In a sign of how entrenched the insurgency is in the area, Wardak said one of the Taliban killed was the son of her driver. She said helicopters had continued to buzz round the area throughout the day conducting recovery operations.

"The US helicopter was shot down by the Taliban as it was taking off," provincial spokesman Shahidullah Shahid confirmed.

"It was hit by a rocket fired by the insurgents."

The Taliban said a rocket-propelled grenade was used to bring down the helicopter. That a lucky shot from such a relatively inaccurate weapon was the cause of the disaster will reassure Nato officials. They have long fretted that insurgents might get hold of the sophisticated surface-to-air missile systems that largely deprived the Red Army of its air advantage during the Soviet occupation of Afghanistan in the 1980s.

Although there have been reports of such weapons systems being smuggled into Afghanistan from Iran, the insurgency has had relatively little success in attacking aircraft, given the huge amount of helicopter traffic in a country with very few roads.

The incident also marks a dramatic change of fortune for US special forces whose daring midnight helicopter assaults received worldwide publicity in May when members of Seal Team 6 staged a successful raid on Bin Laden's hideout deep in Pakistan.

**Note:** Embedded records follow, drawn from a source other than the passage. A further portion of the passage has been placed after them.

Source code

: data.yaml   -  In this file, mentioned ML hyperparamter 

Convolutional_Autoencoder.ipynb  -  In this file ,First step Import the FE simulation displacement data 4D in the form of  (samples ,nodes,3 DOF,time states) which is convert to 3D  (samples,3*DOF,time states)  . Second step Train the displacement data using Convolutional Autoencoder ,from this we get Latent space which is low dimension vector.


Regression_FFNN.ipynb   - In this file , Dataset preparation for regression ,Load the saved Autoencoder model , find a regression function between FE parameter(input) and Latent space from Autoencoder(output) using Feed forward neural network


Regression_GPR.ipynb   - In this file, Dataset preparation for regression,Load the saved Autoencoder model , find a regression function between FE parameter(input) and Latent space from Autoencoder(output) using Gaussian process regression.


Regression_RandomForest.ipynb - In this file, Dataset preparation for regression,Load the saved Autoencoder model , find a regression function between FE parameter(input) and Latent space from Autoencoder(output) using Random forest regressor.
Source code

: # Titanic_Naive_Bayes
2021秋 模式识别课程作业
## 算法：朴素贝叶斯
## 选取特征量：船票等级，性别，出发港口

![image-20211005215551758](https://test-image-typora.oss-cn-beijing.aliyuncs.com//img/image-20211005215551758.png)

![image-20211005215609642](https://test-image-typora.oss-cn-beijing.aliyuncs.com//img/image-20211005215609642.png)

Last year it was revealed that the US covered up a reported surface-to-air missile strike that shot down a Chinook helicopter over Helmand in 2007.

In the past two years night raids have become a key weapon in the fight against the Taliban, with up to six operations carried out every night. The extraordinary pace of operations has been credited with weakening the insurgency in some areas, forcing the Taliban to replace killed or captured commanders with younger and less experienced men.

Night raids have frequently enraged public opinion, however, and President Karzai has repeatedly called for them to be scrapped.

However, Nato officials say that it is far preferable to conduct such operations at night, because this greatly reduces the risk of all-out battles that could create even greater public anger.

They claim that 80% of operations lead to the target being successfully arrested without a shot being fired.